About this task » Show all the lines in the data below that include the word "subsubsection".
++++ Task data ++++
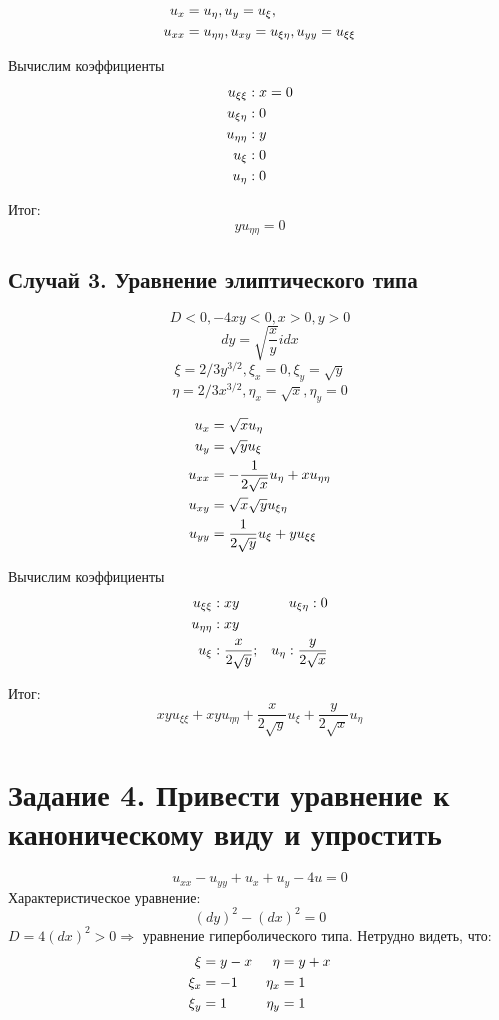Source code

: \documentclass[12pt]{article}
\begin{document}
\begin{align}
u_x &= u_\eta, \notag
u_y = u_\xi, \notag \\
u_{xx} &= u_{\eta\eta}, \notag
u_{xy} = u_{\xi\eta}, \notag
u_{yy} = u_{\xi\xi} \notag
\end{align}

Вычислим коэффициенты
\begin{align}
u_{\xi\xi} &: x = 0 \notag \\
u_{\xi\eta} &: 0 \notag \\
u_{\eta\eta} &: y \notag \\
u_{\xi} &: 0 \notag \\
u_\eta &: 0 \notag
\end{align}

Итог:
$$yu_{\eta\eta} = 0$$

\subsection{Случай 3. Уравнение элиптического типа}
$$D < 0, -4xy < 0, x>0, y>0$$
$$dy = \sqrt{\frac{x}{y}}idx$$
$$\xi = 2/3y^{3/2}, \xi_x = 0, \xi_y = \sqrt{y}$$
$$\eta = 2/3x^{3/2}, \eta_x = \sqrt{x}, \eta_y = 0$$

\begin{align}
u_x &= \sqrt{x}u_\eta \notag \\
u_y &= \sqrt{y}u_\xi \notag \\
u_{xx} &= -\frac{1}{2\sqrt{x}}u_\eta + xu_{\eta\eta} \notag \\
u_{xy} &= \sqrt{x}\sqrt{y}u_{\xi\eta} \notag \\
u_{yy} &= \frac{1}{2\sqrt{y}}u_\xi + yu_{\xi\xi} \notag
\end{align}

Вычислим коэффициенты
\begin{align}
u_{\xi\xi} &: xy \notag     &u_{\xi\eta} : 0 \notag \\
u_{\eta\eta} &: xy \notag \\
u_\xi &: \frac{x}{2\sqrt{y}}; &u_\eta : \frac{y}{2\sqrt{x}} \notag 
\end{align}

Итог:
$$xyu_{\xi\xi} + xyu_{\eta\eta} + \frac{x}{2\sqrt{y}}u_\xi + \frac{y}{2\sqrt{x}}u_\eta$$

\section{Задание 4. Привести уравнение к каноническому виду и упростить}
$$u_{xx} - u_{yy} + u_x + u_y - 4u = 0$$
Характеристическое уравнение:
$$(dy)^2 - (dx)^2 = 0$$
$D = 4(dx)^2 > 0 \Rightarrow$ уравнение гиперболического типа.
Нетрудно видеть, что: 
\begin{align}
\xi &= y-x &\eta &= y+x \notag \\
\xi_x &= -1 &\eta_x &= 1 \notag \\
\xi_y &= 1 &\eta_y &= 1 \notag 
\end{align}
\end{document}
++++
++++ Task data ++++
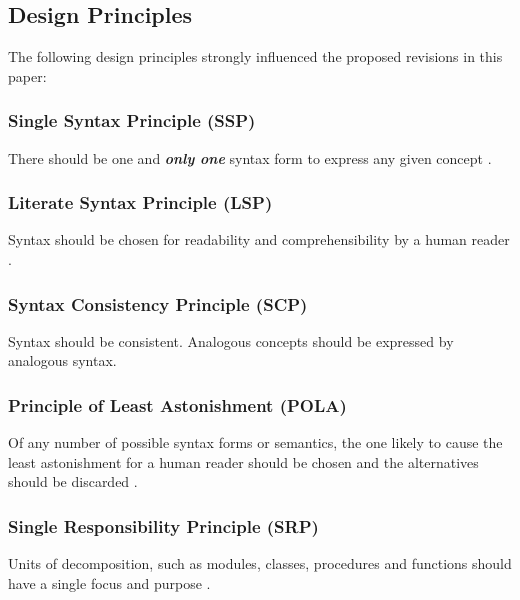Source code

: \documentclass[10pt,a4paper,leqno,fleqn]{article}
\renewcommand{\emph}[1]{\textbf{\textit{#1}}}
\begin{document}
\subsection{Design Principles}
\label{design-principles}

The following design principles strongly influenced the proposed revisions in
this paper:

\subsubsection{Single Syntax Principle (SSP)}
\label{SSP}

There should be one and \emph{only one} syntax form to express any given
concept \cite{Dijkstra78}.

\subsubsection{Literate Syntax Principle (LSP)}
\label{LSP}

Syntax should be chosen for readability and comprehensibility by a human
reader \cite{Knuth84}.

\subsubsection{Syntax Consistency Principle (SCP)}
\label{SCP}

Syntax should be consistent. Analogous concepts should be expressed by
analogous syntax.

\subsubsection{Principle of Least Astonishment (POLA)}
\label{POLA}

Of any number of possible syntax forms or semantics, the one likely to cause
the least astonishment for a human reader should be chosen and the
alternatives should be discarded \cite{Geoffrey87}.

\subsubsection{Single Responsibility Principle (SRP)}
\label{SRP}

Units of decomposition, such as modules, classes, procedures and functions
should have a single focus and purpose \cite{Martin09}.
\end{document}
++++
++++ Task data ++++
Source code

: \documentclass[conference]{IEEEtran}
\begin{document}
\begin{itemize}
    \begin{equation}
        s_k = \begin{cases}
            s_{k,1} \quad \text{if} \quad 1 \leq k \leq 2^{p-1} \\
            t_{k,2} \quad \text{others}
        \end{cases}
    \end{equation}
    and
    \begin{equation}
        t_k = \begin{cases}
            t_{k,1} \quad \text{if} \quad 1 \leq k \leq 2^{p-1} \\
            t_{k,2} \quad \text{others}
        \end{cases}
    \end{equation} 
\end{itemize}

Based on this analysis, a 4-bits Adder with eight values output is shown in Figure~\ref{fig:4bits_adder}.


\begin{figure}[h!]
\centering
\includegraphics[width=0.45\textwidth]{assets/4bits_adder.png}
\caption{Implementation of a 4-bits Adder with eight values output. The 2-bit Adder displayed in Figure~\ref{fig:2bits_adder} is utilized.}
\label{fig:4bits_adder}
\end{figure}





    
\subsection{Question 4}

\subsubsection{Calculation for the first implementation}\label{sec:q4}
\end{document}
++++
Result »
\subsubsection{Single Syntax Principle (SSP)}
\subsubsection{Literate Syntax Principle (LSP)}
\subsubsection{Syntax Consistency Principle (SCP)}
\subsubsection{Principle of Least Astonishment (POLA)}
\subsubsection{Single Responsibility Principle (SRP)}
\subsubsection{Calculation for the first implementation}\label{sec:q4}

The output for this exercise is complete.